*** Opening of THE INPUT ***

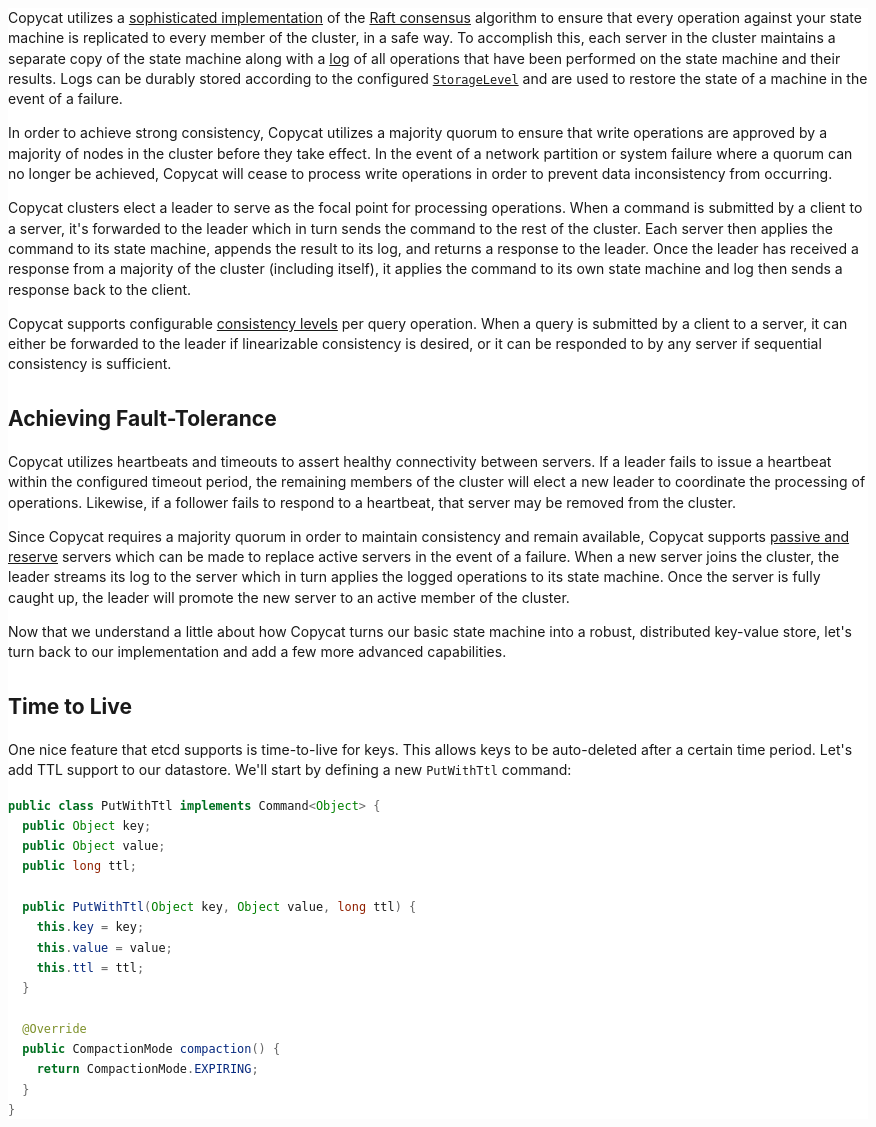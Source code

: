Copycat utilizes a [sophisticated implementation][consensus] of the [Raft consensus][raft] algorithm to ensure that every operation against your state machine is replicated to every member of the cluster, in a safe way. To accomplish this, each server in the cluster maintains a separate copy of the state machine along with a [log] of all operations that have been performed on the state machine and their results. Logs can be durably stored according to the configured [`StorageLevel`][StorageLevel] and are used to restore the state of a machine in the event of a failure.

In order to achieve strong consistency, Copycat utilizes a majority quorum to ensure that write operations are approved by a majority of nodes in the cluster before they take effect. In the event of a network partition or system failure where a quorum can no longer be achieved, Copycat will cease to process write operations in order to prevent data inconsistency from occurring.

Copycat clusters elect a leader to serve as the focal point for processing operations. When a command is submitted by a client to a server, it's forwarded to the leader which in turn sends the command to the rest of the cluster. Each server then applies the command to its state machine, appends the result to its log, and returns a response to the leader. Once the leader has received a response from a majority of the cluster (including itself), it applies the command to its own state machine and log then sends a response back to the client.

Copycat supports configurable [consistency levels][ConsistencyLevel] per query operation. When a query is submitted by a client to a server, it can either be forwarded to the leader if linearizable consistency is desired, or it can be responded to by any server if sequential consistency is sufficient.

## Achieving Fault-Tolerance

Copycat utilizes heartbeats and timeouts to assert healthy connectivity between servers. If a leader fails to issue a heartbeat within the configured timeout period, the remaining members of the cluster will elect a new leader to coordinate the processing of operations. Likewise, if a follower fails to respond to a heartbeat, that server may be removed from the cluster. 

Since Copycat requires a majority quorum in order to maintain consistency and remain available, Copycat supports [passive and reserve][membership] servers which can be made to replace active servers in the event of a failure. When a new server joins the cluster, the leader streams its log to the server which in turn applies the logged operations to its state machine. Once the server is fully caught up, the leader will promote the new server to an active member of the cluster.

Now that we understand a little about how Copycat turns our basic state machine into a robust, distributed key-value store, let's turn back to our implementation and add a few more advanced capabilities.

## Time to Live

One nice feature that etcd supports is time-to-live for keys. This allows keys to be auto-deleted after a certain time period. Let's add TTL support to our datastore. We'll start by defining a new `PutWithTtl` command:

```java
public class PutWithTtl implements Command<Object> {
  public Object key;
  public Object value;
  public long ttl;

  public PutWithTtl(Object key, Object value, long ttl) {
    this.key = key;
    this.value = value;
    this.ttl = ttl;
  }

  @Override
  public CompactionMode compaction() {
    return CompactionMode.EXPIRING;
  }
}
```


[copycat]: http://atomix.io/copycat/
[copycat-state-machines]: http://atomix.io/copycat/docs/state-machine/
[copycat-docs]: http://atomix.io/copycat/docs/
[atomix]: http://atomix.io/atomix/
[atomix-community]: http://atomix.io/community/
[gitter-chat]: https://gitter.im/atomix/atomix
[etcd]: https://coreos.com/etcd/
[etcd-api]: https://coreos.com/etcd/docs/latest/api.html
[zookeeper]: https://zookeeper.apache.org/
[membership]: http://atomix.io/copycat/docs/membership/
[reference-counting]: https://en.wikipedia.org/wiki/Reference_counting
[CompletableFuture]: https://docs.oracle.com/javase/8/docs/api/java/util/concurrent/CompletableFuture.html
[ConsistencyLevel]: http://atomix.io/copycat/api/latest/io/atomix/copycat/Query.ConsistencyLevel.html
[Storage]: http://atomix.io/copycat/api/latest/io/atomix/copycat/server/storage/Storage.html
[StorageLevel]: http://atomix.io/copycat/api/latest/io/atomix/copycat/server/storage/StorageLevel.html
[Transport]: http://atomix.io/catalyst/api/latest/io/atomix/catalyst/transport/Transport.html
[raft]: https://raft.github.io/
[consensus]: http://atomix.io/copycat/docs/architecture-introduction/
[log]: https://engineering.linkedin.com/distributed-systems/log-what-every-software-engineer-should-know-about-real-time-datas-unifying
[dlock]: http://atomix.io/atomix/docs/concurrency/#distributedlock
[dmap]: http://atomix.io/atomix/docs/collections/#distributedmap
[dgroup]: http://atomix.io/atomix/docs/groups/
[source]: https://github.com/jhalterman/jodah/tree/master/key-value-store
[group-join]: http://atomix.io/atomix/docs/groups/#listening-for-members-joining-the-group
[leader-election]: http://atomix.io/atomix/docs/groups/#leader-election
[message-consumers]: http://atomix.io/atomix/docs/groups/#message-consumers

*** Close of THE INPUT ***
*** Opening of THE INPUT ***

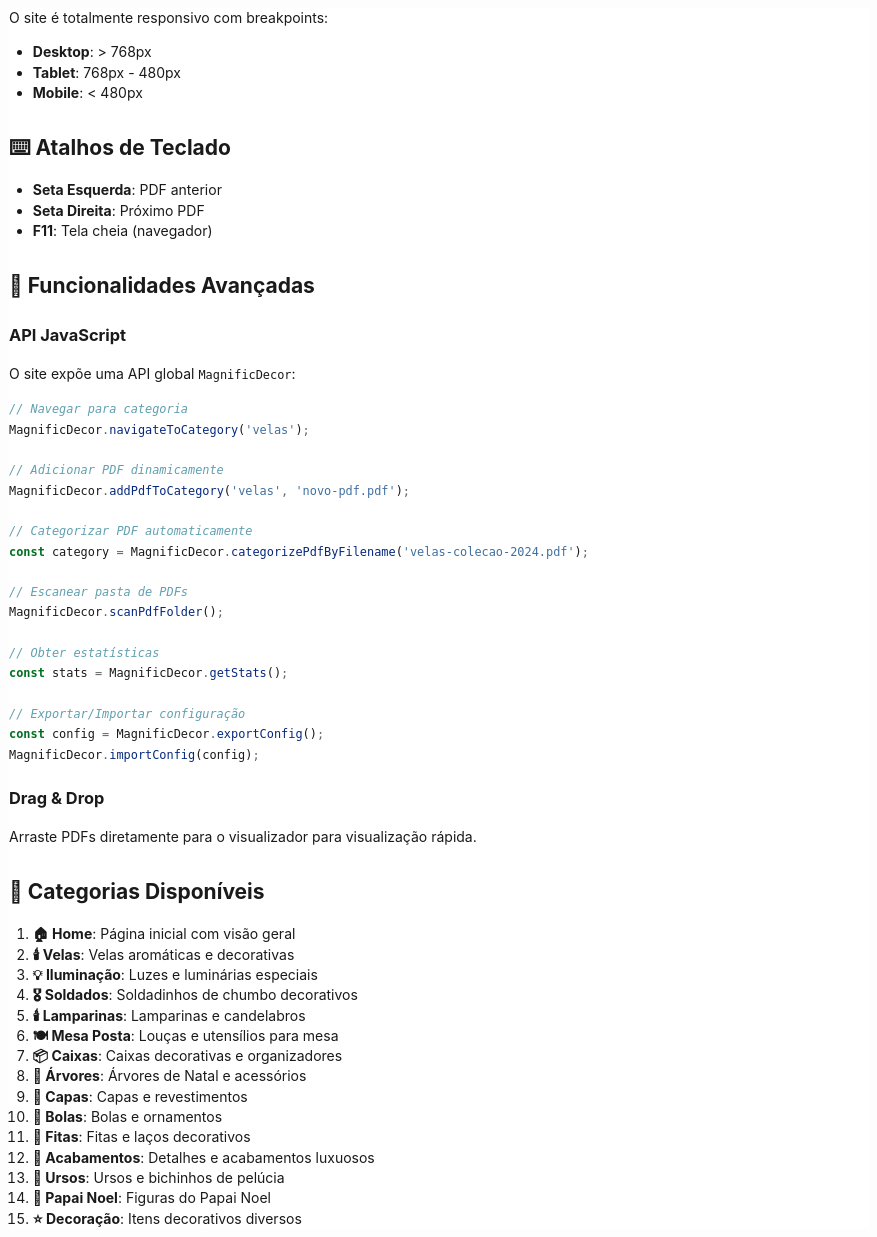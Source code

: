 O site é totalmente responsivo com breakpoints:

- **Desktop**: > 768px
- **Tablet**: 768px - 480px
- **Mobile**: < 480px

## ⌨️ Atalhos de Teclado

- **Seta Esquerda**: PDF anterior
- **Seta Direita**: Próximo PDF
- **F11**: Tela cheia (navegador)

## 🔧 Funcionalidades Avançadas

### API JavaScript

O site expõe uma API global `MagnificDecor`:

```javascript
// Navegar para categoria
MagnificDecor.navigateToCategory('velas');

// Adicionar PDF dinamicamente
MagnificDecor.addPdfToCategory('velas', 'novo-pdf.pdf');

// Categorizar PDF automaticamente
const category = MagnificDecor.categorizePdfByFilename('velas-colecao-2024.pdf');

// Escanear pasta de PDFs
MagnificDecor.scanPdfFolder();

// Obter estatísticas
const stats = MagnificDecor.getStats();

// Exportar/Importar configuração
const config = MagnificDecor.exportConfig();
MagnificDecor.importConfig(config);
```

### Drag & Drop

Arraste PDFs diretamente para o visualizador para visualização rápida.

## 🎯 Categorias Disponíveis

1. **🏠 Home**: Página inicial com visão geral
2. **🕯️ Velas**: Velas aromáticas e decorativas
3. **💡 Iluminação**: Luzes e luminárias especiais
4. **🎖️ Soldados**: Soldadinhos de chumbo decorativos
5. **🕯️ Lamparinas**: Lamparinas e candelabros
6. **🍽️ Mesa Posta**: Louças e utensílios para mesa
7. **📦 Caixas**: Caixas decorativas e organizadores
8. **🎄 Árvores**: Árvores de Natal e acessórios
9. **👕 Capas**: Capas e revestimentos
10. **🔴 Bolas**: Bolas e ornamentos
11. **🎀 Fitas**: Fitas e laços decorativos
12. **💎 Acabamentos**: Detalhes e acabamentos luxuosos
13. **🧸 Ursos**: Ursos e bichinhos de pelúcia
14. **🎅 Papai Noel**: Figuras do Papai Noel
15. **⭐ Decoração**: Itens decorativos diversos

*** Close of THE INPUT ***
*** Opening of THE INPUT ***

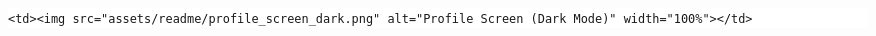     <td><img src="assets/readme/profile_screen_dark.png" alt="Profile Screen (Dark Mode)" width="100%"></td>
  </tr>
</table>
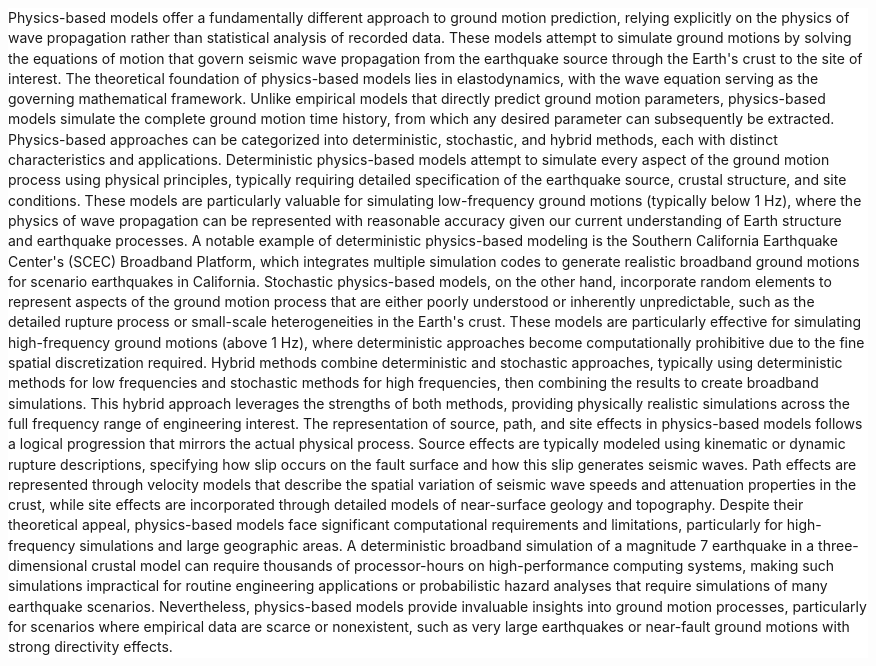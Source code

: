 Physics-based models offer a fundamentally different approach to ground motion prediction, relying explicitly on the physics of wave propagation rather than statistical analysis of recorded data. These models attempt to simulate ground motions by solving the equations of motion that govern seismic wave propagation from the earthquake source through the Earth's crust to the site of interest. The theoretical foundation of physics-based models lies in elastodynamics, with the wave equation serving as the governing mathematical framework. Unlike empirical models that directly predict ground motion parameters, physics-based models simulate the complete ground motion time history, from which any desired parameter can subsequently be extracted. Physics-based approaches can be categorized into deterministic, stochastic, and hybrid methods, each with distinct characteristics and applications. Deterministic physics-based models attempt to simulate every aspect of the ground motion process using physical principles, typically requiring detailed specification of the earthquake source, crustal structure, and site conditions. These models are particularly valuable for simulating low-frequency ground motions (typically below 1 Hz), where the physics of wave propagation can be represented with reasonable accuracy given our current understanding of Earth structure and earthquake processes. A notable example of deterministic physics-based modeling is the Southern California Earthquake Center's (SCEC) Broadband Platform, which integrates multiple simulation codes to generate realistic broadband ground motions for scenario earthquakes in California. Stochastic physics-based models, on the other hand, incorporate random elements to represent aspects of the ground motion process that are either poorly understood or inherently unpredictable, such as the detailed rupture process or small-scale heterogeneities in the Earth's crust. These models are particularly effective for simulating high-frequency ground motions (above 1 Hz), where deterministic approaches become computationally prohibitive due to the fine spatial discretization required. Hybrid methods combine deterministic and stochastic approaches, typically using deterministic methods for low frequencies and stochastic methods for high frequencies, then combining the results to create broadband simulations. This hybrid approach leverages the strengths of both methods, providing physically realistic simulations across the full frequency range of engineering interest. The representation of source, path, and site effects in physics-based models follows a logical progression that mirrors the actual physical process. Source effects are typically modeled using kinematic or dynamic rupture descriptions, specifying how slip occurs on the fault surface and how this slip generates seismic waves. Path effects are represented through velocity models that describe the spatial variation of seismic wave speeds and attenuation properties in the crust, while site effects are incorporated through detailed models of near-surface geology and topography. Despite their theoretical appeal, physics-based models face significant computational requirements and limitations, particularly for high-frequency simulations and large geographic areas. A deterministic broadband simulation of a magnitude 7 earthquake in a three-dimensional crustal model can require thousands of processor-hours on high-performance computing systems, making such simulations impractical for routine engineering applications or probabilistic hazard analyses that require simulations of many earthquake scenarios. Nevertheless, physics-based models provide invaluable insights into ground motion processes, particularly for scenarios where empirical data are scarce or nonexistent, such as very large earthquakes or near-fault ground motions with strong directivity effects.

*** Close of THE INPUT ***

• [WHAT IS EXPECTED]: Could you reproduce exactly the lines of the entries above, from the one with "- **Mobile**: < 480px" through the one with "15. **⭐ Decoração**: Itens", and nothing else?

• [ANSWER TO THIS EXERCISE]:
- **Mobile**: < 480px

## ⌨️ Atalhos de Teclado

- **Seta Esquerda**: PDF anterior
- **Seta Direita**: Próximo PDF
- **F11**: Tela cheia (navegador)

## 🔧 Funcionalidades Avançadas

### API JavaScript

O site expõe uma API global `MagnificDecor`:

```javascript
// Navegar para categoria
MagnificDecor.navigateToCategory('velas');

// Adicionar PDF dinamicamente
MagnificDecor.addPdfToCategory('velas', 'novo-pdf.pdf');

// Categorizar PDF automaticamente
const category = MagnificDecor.categorizePdfByFilename('velas-colecao-2024.pdf');

// Escanear pasta de PDFs
MagnificDecor.scanPdfFolder();

// Obter estatísticas
const stats = MagnificDecor.getStats();

// Exportar/Importar configuração
const config = MagnificDecor.exportConfig();
MagnificDecor.importConfig(config);
```

### Drag & Drop

Arraste PDFs diretamente para o visualizador para visualização rápida.

## 🎯 Categorias Disponíveis

1. **🏠 Home**: Página inicial com visão geral
2. **🕯️ Velas**: Velas aromáticas e decorativas
3. **💡 Iluminação**: Luzes e luminárias especiais
4. **🎖️ Soldados**: Soldadinhos de chumbo decorativos
5. **🕯️ Lamparinas**: Lamparinas e candelabros
6. **🍽️ Mesa Posta**: Louças e utensílios para mesa
7. **📦 Caixas**: Caixas decorativas e organizadores
8. **🎄 Árvores**: Árvores de Natal e acessórios
9. **👕 Capas**: Capas e revestimentos
10. **🔴 Bolas**: Bolas e ornamentos
11. **🎀 Fitas**: Fitas e laços decorativos
12. **💎 Acabamentos**: Detalhes e acabamentos luxuosos
13. **🧸 Ursos**: Ursos e bichinhos de pelúcia
14. **🎅 Papai Noel**: Figuras do Papai Noel
15. **⭐ Decoração**: Itens decorativos diversos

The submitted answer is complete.